>>>>>

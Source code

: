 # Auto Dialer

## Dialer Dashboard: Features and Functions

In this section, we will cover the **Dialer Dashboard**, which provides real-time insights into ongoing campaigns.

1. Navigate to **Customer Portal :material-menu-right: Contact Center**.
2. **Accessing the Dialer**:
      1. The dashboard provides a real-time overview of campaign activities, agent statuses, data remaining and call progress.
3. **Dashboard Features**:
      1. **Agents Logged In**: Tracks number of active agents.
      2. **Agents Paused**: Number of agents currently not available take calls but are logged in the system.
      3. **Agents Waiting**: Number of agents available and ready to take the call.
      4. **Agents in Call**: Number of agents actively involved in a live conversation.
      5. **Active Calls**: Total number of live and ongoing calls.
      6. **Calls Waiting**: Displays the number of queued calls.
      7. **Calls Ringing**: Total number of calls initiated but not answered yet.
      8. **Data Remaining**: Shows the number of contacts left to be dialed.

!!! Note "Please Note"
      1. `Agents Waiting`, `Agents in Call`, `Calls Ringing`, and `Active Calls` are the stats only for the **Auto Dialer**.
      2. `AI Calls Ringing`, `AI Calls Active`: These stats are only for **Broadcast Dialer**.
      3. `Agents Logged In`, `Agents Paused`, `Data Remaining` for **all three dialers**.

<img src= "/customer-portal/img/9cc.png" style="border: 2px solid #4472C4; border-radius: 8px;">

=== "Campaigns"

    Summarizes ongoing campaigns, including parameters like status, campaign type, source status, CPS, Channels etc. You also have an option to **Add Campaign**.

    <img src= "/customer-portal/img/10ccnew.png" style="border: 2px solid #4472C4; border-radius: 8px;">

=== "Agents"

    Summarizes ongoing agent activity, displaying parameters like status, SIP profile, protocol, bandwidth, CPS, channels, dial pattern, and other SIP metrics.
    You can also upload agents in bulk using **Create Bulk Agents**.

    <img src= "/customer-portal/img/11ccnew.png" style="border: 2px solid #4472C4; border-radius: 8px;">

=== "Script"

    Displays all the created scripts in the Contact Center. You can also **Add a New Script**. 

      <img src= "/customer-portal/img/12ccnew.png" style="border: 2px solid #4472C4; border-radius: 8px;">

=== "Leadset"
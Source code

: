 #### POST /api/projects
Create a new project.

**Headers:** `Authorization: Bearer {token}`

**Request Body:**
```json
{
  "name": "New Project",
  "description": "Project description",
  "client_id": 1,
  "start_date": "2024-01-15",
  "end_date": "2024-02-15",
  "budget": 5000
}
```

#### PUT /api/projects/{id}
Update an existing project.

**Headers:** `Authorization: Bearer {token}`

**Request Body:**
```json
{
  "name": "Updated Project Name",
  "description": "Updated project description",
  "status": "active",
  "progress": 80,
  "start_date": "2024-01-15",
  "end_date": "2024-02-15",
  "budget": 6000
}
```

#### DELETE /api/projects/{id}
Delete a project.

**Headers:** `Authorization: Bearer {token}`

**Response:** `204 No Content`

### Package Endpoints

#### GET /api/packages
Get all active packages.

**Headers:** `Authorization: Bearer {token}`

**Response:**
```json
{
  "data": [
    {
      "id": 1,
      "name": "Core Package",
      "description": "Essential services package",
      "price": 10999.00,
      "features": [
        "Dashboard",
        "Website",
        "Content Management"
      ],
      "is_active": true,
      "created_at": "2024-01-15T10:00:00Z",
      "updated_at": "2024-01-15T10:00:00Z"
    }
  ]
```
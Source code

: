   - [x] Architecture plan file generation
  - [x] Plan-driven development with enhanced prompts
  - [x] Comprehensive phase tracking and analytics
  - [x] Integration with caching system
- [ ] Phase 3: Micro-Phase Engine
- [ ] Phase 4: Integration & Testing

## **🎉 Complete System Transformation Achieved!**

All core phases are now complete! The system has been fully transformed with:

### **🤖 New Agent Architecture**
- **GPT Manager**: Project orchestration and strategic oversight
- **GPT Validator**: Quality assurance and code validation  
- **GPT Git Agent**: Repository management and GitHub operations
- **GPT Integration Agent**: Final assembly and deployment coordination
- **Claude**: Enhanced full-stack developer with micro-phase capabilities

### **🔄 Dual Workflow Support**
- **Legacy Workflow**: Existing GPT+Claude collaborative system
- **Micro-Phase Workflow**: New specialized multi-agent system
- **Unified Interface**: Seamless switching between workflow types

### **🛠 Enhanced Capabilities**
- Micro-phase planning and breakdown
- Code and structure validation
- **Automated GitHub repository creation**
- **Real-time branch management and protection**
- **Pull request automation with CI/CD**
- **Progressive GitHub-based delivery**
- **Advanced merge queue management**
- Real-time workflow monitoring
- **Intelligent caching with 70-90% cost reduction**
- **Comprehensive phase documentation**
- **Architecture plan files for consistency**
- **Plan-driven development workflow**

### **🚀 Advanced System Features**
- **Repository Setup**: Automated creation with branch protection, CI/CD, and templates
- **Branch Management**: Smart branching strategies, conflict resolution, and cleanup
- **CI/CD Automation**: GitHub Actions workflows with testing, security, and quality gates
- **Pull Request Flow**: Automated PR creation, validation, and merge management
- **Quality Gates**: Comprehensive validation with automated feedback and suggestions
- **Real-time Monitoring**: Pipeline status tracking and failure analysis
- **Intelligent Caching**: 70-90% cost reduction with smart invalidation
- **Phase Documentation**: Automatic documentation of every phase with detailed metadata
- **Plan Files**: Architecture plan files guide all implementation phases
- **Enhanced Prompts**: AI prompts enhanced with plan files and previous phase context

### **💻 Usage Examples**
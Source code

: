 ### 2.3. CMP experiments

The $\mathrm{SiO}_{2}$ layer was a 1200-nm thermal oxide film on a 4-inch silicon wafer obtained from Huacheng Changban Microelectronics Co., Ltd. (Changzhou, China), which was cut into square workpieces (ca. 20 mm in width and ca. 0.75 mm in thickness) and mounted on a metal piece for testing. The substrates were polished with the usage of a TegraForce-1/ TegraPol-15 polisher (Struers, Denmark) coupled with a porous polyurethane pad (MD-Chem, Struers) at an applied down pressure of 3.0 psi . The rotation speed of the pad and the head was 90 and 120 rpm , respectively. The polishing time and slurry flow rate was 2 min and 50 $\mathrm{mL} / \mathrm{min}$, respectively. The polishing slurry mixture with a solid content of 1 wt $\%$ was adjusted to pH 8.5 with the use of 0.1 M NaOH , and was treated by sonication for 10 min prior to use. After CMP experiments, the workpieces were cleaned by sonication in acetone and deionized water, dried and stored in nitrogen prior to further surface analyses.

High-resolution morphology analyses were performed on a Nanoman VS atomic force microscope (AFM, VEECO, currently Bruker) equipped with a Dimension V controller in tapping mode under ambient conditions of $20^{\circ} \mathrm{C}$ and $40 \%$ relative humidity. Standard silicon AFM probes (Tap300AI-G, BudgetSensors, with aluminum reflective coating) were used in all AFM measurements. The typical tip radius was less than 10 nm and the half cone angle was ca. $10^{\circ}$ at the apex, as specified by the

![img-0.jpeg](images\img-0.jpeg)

<<<<<

| TASK PROMPT |
Report the count of lines in the entries that contain the string "experiments", and nothing besides it.

| RESPONSE TO THIS EXERCISE |
2